(Beginning of Source data)

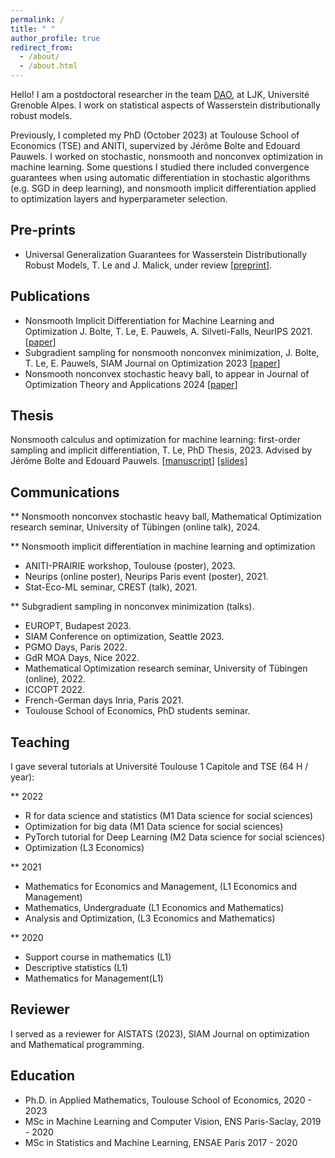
 ```yaml
---
permalink: /
title: " "
author_profile: true
redirect_from: 
  - /about/
  - /about.html
---
```

Hello! I am a postdoctoral researcher in the team [DAO](https://dao-ljk.imag.fr/), at LJK, Université Grenoble Alpes. I work on statistical aspects of Wasserstein distributionally robust models.

Previously, I completed my PhD (October 2023) at Toulouse School of Economics (TSE) and ANITI, supervized by Jérôme Bolte and Edouard Pauwels. I worked on stochastic, nonsmooth and nonconvex optimization in machine learning. Some questions I studied there included convergence guarantees when using automatic differentiation in stochastic algorithms (e.g. SGD in deep learning), and nonsmooth implicit differentiation applied to optimization layers and hyperparameter selection.


## Pre-prints

* Universal Generalization Guarantees for Wasserstein Distributionally Robust Models, T. Le and J. Malick, under review \[[preprint](https://ntamle.github.io/files/preprint_wdro.pdf)\].

## Publications

* Nonsmooth Implicit Differentiation for Machine Learning and Optimization J. Bolte, T. Le, E. Pauwels, A. Silveti-Falls, NeurIPS 2021. \[[paper](https://arxiv.org/abs/2106.04350)\]
* Subgradient sampling for nonsmooth nonconvex minimization, J. Bolte, T. Le, E. Pauwels, SIAM Journal on Optimization 2023 \[[paper](https://arxiv.org/abs/2202.13744)\]
* Nonsmooth nonconvex stochastic heavy ball, to appear in Journal of Optimization Theory and Applications 2024 \[[paper](https://arxiv.org/abs/2304.13328)\]


## Thesis
Nonsmooth calculus and optimization for machine learning: first-order sampling and implicit differentiation, T. Le, PhD Thesis, 2023. Advised by Jérôme Bolte and Edouard Pauwels. \[[manuscript](https://ntamle.github.io/files/manuscript.pdf)\] \[[slides](https://ntamle.github.io/files/slides.pdf)\]

## Communications

**  Nonsmooth nonconvex stochastic heavy ball,  Mathematical Optimization research seminar, University of Tübingen (online talk), 2024.

** Nonsmooth implicit differentiation in machine learning and optimization

* ANITI-PRAIRIE workshop, Toulouse (poster), 2023.
* Neurips (online poster), Neurips Paris event (poster), 2021.
* Stat-Eco-ML seminar, CREST (talk), 2021.

  
** Subgradient sampling in nonconvex minimization (talks).

* EUROPT,  Budapest 2023.
* SIAM Conference on optimization, Seattle 2023. 
* PGMO Days, Paris 2022.
* GdR MOA Days, Nice 2022.
* Mathematical Optimization research seminar, University of Tübingen (online), 2022.
* ICCOPT 2022.
* French-German days Inria, Paris 2021.
* Toulouse School of Economics, PhD students seminar.

 



## Teaching
I gave several tutorials at Université Toulouse 1 Capitole and TSE (64 H / year):

** 2022 
* R for data science and statistics (M1 Data science for social sciences)
* Optimization for big data (M1 Data science for social sciences)
* PyTorch tutorial for Deep Learning (M2 Data science for social sciences)
* Optimization (L3 Economics)
  
** 2021 
* Mathematics for Economics and Management, (L1 Economics and Management)
* Mathematics, Undergraduate (L1 Economics and Mathematics)
* Analysis and Optimization, (L3 Economics and Mathematics)


** 2020
* Support course in mathematics (L1)
* Descriptive statistics (L1)
* Mathematics for Management(L1) 


## Reviewer
I served as a reviewer for AISTATS (2023), SIAM Journal on optimization and Mathematical programming.

## Education
* Ph.D. in Applied Mathematics, Toulouse School of Economics, 2020 - 2023
* MSc in Machine Learning and Computer Vision, ENS Paris-Saclay, 2019 - 2020
* MSc in Statistics and Machine Learning, ENSAE Paris 2017 - 2020





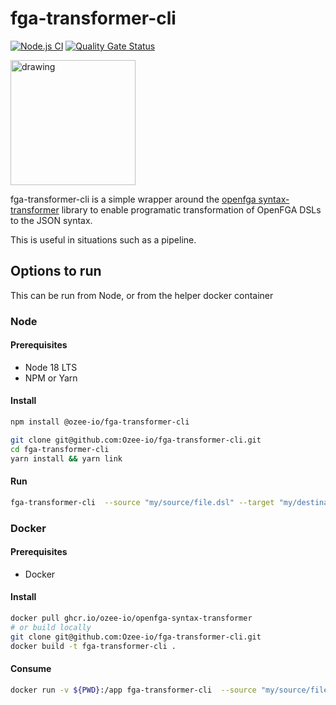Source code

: # fga-transformer-cli
[![Node.js CI](https://github.com/Ozee-io/fga-transformer-cli/actions/workflows/ci.yml/badge.svg)](https://github.com/Ozee-io/fga-transformer-cli/actions/workflows/ci.yml)
[![Quality Gate Status](https://sonarcloud.io/api/project_badges/measure?project=Ozee-io_fga-transformer-cli&metric=alert_status)](https://sonarcloud.io/summary/new_code?id=Ozee-io_fga-transformer-cli)

<img src="https://www.ozee.io/logos/vector/Ozee_logo_2c.svg" alt="drawing" width="200"/>

fga-transformer-cli is a simple wrapper around the [openfga syntax-transformer](https://github.com/openfga/syntax-transformer) library to enable programatic transformation of OpenFGA DSLs to the JSON syntax.

This is useful in situations such as a pipeline.

## Options to run
This can be run from Node, or from the helper docker container

### Node
#### Prerequisites
- Node 18 LTS
- NPM or Yarn

#### Install
```bash
npm install @ozee-io/fga-transformer-cli

git clone git@github.com:Ozee-io/fga-transformer-cli.git
cd fga-transformer-cli
yarn install && yarn link
```

#### Run
```bash
fga-transformer-cli  --source "my/source/file.dsl" --target "my/destination/file.json"
```

### Docker
#### Prerequisites
- Docker

#### Install
```bash
docker pull ghcr.io/ozee-io/openfga-syntax-transformer
# or build locally
git clone git@github.com:Ozee-io/fga-transformer-cli.git
docker build -t fga-transformer-cli .
```

#### Consume
```bash
docker run -v ${PWD}:/app fga-transformer-cli  --source "my/source/file.dsl" --target "my/destination/file.json"
```
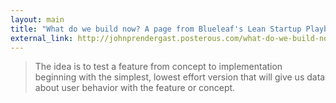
 ```yaml
---
layout: main
title: "What do we build now? A page from Blueleaf's Lean Startup Playbook (with examples) - John Prendergast"
external_link: http://johnprendergast.posterous.com/what-do-we-build-now-a-page-from-blueleafs-le
---
```

> The idea is to test a feature from concept to implementation beginning with
the simplest, lowest effort version that will give us data about user behavior
with the feature or concept.

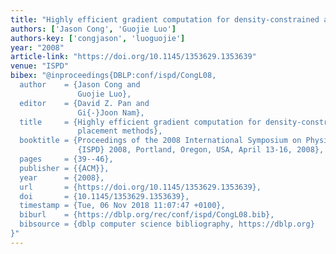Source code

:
 ```yaml
---
title: "Highly efficient gradient computation for density-constrained analytical placement methods"
authors: ['Jason Cong', 'Guojie Luo']
authors-key: ['congjason', 'luoguojie']
year: "2008"
article-link: "https://doi.org/10.1145/1353629.1353639"
venue: "ISPD"
bibex: "@inproceedings{DBLP:conf/ispd/CongL08,
  author    = {Jason Cong and
               Guojie Luo},
  editor    = {David Z. Pan and
               Gi{-}Joon Nam},
  title     = {Highly efficient gradient computation for density-constrained analytical
               placement methods},
  booktitle = {Proceedings of the 2008 International Symposium on Physical Design,
               {ISPD} 2008, Portland, Oregon, USA, April 13-16, 2008},
  pages     = {39--46},
  publisher = {{ACM}},
  year      = {2008},
  url       = {https://doi.org/10.1145/1353629.1353639},
  doi       = {10.1145/1353629.1353639},
  timestamp = {Tue, 06 Nov 2018 11:07:47 +0100},
  biburl    = {https://dblp.org/rec/conf/ispd/CongL08.bib},
  bibsource = {dblp computer science bibliography, https://dblp.org}
}"
---
```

(End of Source data)

• Try it
Out of the data above, return each line where the word "authors" can be found.

• Answer for the task
authors: ['Jason Cong', 'Guojie Luo']
authors-key: ['congjason', 'luoguojie']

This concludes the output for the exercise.